Verwendung nach Anspruch 9 oder 10, wobei das Aggregat aus zwei oder mehreren verschiedenen Verbindungen nach einem der Ansprüche 1 bis 8 aufgebaut wird.
Verwendung nach einem der Ansprüche 9 bis 11, wobei das Aggregat durch Selbstassoziation von Verbindungen nach irgendeinem der Ansprüche 1 bis 8 hergestellt wird.
Verwendung nach Anspruch 12, umfassend bei einer Lösung der Verbindung eine Änderung des pH, der Temperatur oder eine Zugabe von organischen Lösungsmitteln.
Verwendung nach einem der Ansprüche 9 bis 12 durch Änderung der Struktur eines Aggregats wie es in einem der Ansprüche 9 bis 13 definiert wird, durch eine Änderung der Temperatur, des pH oder eine Zugabe von Harnstoff, Trifluorethanol oder von Peptiden.
Verwendung einer Verbindung nach einem der Ansprüche 1 bis 8 oder eines Aggregats wie in einem der Ansprüche 9 bis 11 definiert, zur Herstellung eines Mittels zur Anwendung in therapeutischen oder diagnostischen Verfahren.
Verwendung nach Anspruch 15, wobei das Mittel gegen Entzündungen, virale und bakterielle Infektionen, Influenza-Viren, Selektin-vermittelte Entzündungsprozesse, Tumor-Metastasen, oder zur Neutralisation von Antikörpern bei Autoimmunerkrankungen und Transplantationen verwendet wird.

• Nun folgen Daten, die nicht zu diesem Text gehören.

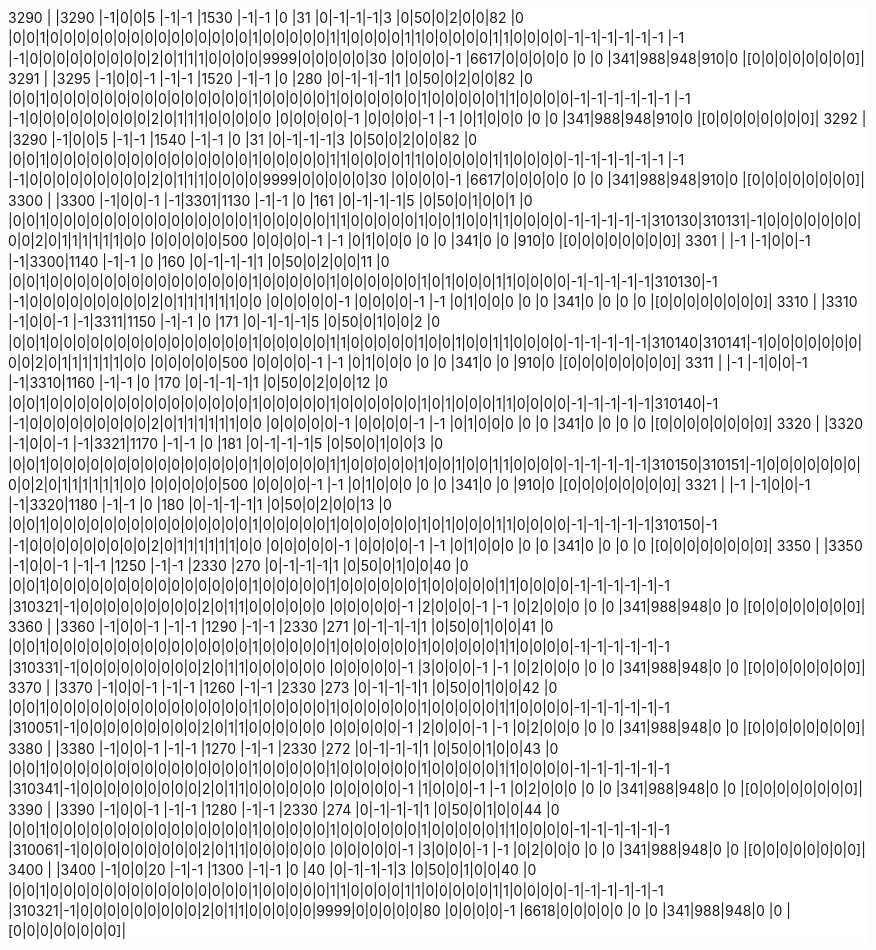 3290  | |3290 |-1|0|0|5    |-1|-1  |1530     |-1|-1      |0     |31  |0|-1|-1|-1|3  |0|50|0|2|0|0|82 |0 |0|0|1|0|0|0|0|0|0|0|0|0|0|0|0|0|0|0|1|0|0|0|0|0|1|1|0|0|0|0|1|1|0|0|0|0|0|1|1|0|0|0|0|-1|-1|-1|-1|-1|-1    |-1    |-1|0|0|0|0|0|0|0|0|0|2|0|1|1|1|0|0|0|0|9999|0|0|0|0|0|30  |0|0|0|0|-1  |6617|0|0|0|0|0  |0   |0 |341|988|948|910|0  |[0&#124;0&#124;0&#124;0&#124;0&#124;0&#124;0&#124;0]|
3291  | |3295 |-1|0|0|-1   |-1|-1  |1520     |-1|-1      |0     |280 |0|-1|-1|-1|1  |0|50|0|2|0|0|82 |0 |0|0|1|0|0|0|0|0|0|0|0|0|0|0|0|0|0|0|1|0|0|0|0|0|1|0|0|0|0|0|0|1|0|0|0|0|0|1|1|0|0|0|0|-1|-1|-1|-1|-1|-1    |-1    |-1|0|0|0|0|0|0|0|0|0|2|0|1|1|1|0|0|0|0|0   |0|0|0|0|0|-1  |0|0|0|0|-1  |-1  |0|1|0|0|0  |0   |0 |341|988|948|910|0  |[0&#124;0&#124;0&#124;0&#124;0&#124;0&#124;0&#124;0]|
3292  | |3290 |-1|0|0|5    |-1|-1  |1540     |-1|-1      |0     |31  |0|-1|-1|-1|3  |0|50|0|2|0|0|82 |0 |0|0|1|0|0|0|0|0|0|0|0|0|0|0|0|0|0|0|1|0|0|0|0|0|1|1|0|0|0|0|1|1|0|0|0|0|0|1|1|0|0|0|0|-1|-1|-1|-1|-1|-1    |-1    |-1|0|0|0|0|0|0|0|0|0|2|0|1|1|1|0|0|0|0|9999|0|0|0|0|0|30  |0|0|0|0|-1  |6617|0|0|0|0|0  |0   |0 |341|988|948|910|0  |[0&#124;0&#124;0&#124;0&#124;0&#124;0&#124;0&#124;0]|
3300  | |3300 |-1|0|0|-1   |-1|3301|1130     |-1|-1      |0     |161 |0|-1|-1|-1|5  |0|50|0|1|0|0|1  |0 |0|0|1|0|0|0|0|0|0|0|0|0|0|0|0|0|0|0|1|0|0|0|0|0|1|1|0|0|0|0|0|1|0|0|1|0|0|1|1|0|0|0|0|-1|-1|-1|-1|-1|310130|310131|-1|0|0|0|0|0|0|0|0|0|2|0|1|1|1|1|1|1|0|0   |0|0|0|0|0|500 |0|0|0|0|-1  |-1  |0|1|0|0|0  |0   |0 |341|0  |0  |910|0  |[0&#124;0&#124;0&#124;0&#124;0&#124;0&#124;0&#124;0]|
3301  | |-1   |-1|0|0|-1   |-1|3300|1140     |-1|-1      |0     |160 |0|-1|-1|-1|1  |0|50|0|2|0|0|11 |0 |0|0|1|0|0|0|0|0|0|0|0|0|0|0|0|0|0|0|1|0|0|0|0|0|1|0|0|0|0|0|0|1|0|1|0|0|0|1|1|0|0|0|0|-1|-1|-1|-1|-1|310130|-1    |-1|0|0|0|0|0|0|0|0|0|2|0|1|1|1|1|1|1|0|0   |0|0|0|0|0|-1  |0|0|0|0|-1  |-1  |0|1|0|0|0  |0   |0 |341|0  |0  |0  |0  |[0&#124;0&#124;0&#124;0&#124;0&#124;0&#124;0&#124;0]|
3310  | |3310 |-1|0|0|-1   |-1|3311|1150     |-1|-1      |0     |171 |0|-1|-1|-1|5  |0|50|0|1|0|0|2  |0 |0|0|1|0|0|0|0|0|0|0|0|0|0|0|0|0|0|0|1|0|0|0|0|0|1|1|0|0|0|0|0|1|0|0|1|0|0|1|1|0|0|0|0|-1|-1|-1|-1|-1|310140|310141|-1|0|0|0|0|0|0|0|0|0|2|0|1|1|1|1|1|1|0|0   |0|0|0|0|0|500 |0|0|0|0|-1  |-1  |0|1|0|0|0  |0   |0 |341|0  |0  |910|0  |[0&#124;0&#124;0&#124;0&#124;0&#124;0&#124;0&#124;0]|
3311  | |-1   |-1|0|0|-1   |-1|3310|1160     |-1|-1      |0     |170 |0|-1|-1|-1|1  |0|50|0|2|0|0|12 |0 |0|0|1|0|0|0|0|0|0|0|0|0|0|0|0|0|0|0|1|0|0|0|0|0|1|0|0|0|0|0|0|1|0|1|0|0|0|1|1|0|0|0|0|-1|-1|-1|-1|-1|310140|-1    |-1|0|0|0|0|0|0|0|0|0|2|0|1|1|1|1|1|1|0|0   |0|0|0|0|0|-1  |0|0|0|0|-1  |-1  |0|1|0|0|0  |0   |0 |341|0  |0  |0  |0  |[0&#124;0&#124;0&#124;0&#124;0&#124;0&#124;0&#124;0]|
3320  | |3320 |-1|0|0|-1   |-1|3321|1170     |-1|-1      |0     |181 |0|-1|-1|-1|5  |0|50|0|1|0|0|3  |0 |0|0|1|0|0|0|0|0|0|0|0|0|0|0|0|0|0|0|1|0|0|0|0|0|1|1|0|0|0|0|0|1|0|0|1|0|0|1|1|0|0|0|0|-1|-1|-1|-1|-1|310150|310151|-1|0|0|0|0|0|0|0|0|0|2|0|1|1|1|1|1|1|0|0   |0|0|0|0|0|500 |0|0|0|0|-1  |-1  |0|1|0|0|0  |0   |0 |341|0  |0  |910|0  |[0&#124;0&#124;0&#124;0&#124;0&#124;0&#124;0&#124;0]|
3321  | |-1   |-1|0|0|-1   |-1|3320|1180     |-1|-1      |0     |180 |0|-1|-1|-1|1  |0|50|0|2|0|0|13 |0 |0|0|1|0|0|0|0|0|0|0|0|0|0|0|0|0|0|0|1|0|0|0|0|0|1|0|0|0|0|0|0|1|0|1|0|0|0|1|1|0|0|0|0|-1|-1|-1|-1|-1|310150|-1    |-1|0|0|0|0|0|0|0|0|0|2|0|1|1|1|1|1|1|0|0   |0|0|0|0|0|-1  |0|0|0|0|-1  |-1  |0|1|0|0|0  |0   |0 |341|0  |0  |0  |0  |[0&#124;0&#124;0&#124;0&#124;0&#124;0&#124;0&#124;0]|
3350  | |3350 |-1|0|0|-1   |-1|-1  |1250     |-1|-1      |2330  |270 |0|-1|-1|-1|1  |0|50|0|1|0|0|40 |0 |0|0|1|0|0|0|0|0|0|0|0|0|0|0|0|0|0|0|1|0|0|0|0|0|1|0|0|0|0|0|0|1|0|0|0|0|0|1|1|0|0|0|0|-1|-1|-1|-1|-1|-1    |310321|-1|0|0|0|0|0|0|0|0|0|2|0|1|1|0|0|0|0|0|0   |0|0|0|0|0|-1  |2|0|0|0|-1  |-1  |0|2|0|0|0  |0   |0 |341|988|948|0  |0  |[0&#124;0&#124;0&#124;0&#124;0&#124;0&#124;0&#124;0]|
3360  | |3360 |-1|0|0|-1   |-1|-1  |1290     |-1|-1      |2330  |271 |0|-1|-1|-1|1  |0|50|0|1|0|0|41 |0 |0|0|1|0|0|0|0|0|0|0|0|0|0|0|0|0|0|0|1|0|0|0|0|0|1|0|0|0|0|0|0|1|0|0|0|0|0|1|1|0|0|0|0|-1|-1|-1|-1|-1|-1    |310331|-1|0|0|0|0|0|0|0|0|0|2|0|1|1|0|0|0|0|0|0   |0|0|0|0|0|-1  |3|0|0|0|-1  |-1  |0|2|0|0|0  |0   |0 |341|988|948|0  |0  |[0&#124;0&#124;0&#124;0&#124;0&#124;0&#124;0&#124;0]|
3370  | |3370 |-1|0|0|-1   |-1|-1  |1260     |-1|-1      |2330  |273 |0|-1|-1|-1|1  |0|50|0|1|0|0|42 |0 |0|0|1|0|0|0|0|0|0|0|0|0|0|0|0|0|0|0|1|0|0|0|0|0|1|0|0|0|0|0|0|1|0|0|0|0|0|1|1|0|0|0|0|-1|-1|-1|-1|-1|-1    |310051|-1|0|0|0|0|0|0|0|0|0|2|0|1|1|0|0|0|0|0|0   |0|0|0|0|0|-1  |2|0|0|0|-1  |-1  |0|2|0|0|0  |0   |0 |341|988|948|0  |0  |[0&#124;0&#124;0&#124;0&#124;0&#124;0&#124;0&#124;0]|
3380  | |3380 |-1|0|0|-1   |-1|-1  |1270     |-1|-1      |2330  |272 |0|-1|-1|-1|1  |0|50|0|1|0|0|43 |0 |0|0|1|0|0|0|0|0|0|0|0|0|0|0|0|0|0|0|1|0|0|0|0|0|1|0|0|0|0|0|0|1|0|0|0|0|0|1|1|0|0|0|0|-1|-1|-1|-1|-1|-1    |310341|-1|0|0|0|0|0|0|0|0|0|2|0|1|1|0|0|0|0|0|0   |0|0|0|0|0|-1  |1|0|0|0|-1  |-1  |0|2|0|0|0  |0   |0 |341|988|948|0  |0  |[0&#124;0&#124;0&#124;0&#124;0&#124;0&#124;0&#124;0]|
3390  | |3390 |-1|0|0|-1   |-1|-1  |1280     |-1|-1      |2330  |274 |0|-1|-1|-1|1  |0|50|0|1|0|0|44 |0 |0|0|1|0|0|0|0|0|0|0|0|0|0|0|0|0|0|0|1|0|0|0|0|0|1|0|0|0|0|0|0|1|0|0|0|0|0|1|1|0|0|0|0|-1|-1|-1|-1|-1|-1    |310061|-1|0|0|0|0|0|0|0|0|0|2|0|1|1|0|0|0|0|0|0   |0|0|0|0|0|-1  |3|0|0|0|-1  |-1  |0|2|0|0|0  |0   |0 |341|988|948|0  |0  |[0&#124;0&#124;0&#124;0&#124;0&#124;0&#124;0&#124;0]|
3400  | |3400 |-1|0|0|20   |-1|-1  |1300     |-1|-1      |0     |40  |0|-1|-1|-1|3  |0|50|0|1|0|0|40 |0 |0|0|1|0|0|0|0|0|0|0|0|0|0|0|0|0|0|0|1|0|0|0|0|0|1|1|0|0|0|0|1|1|0|0|0|0|0|1|1|0|0|0|0|-1|-1|-1|-1|-1|-1    |310321|-1|0|0|0|0|0|0|0|0|0|2|0|1|1|0|0|0|0|0|9999|0|0|0|0|0|80  |0|0|0|0|-1  |6618|0|0|0|0|0  |0   |0 |341|988|948|0  |0  |[0&#124;0&#124;0&#124;0&#124;0&#124;0&#124;0&#124;0]|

Verwendung einer Verbindung wie sie in einem der Ansprüche 1 bis 8 definiert wird oder eines Aggregats wie es in einem der Ansprüche 9 bis 11 definiert wird, zur Herstellung von funktionalisierten molekularen Oberflächen.
Verwendung nach Anspruch 9, wobei das Aggregat ferner eine Verbindung der allgemeinen Formel (III) umfasst, X(B)_m (III)wobei X für eine m-wertige Einheit steht und die B gleich oder verschieden sind und für K-H stehen, wobei K in der Formel (III) für eine zweiwertige Molekülkette A¹-(A²-A³)_k-sp steht, wobei A¹ für (CH₂)_tY(CH₂)_u steht, wobei Y für >C=O, >NH, -O-, -S- oder eine Bindung, t für eine ganze Zahl von 0 bis 6 und u für eine ganze Zahl von 0 bis 6 steht, A² für -NHCO-, -CONH-, -OCONH- oder SCONH- steht, A³ für (CH₂)_r, O(CH₂)_r, NH(CH₂)_r, S(CH₂)_r, oder -(CHQ)- steht, wobei r für eine ganze Zahl von 1 bis 6 und Q für eine Alkylgruppe steht, sp für einen zweiwertigen Spacer oder eine Bindung steht, und k für eine ganze Zahl von 5 bis 100 steht, und m mindestens 2 ist, mit der Maßgabe, dass (1) X, die B und m so gewählt sind, dass eine intermolekulare Assoziation der K in flüssiger Phase, insbesondere unter wässrigen Bedingungen, unter Ausbildung von Aggregaten, möglich ist, und (2) die Molmasse des Fragments X(K)_m weniger als 20.000, insbesondere weniger als 4000, beträgt.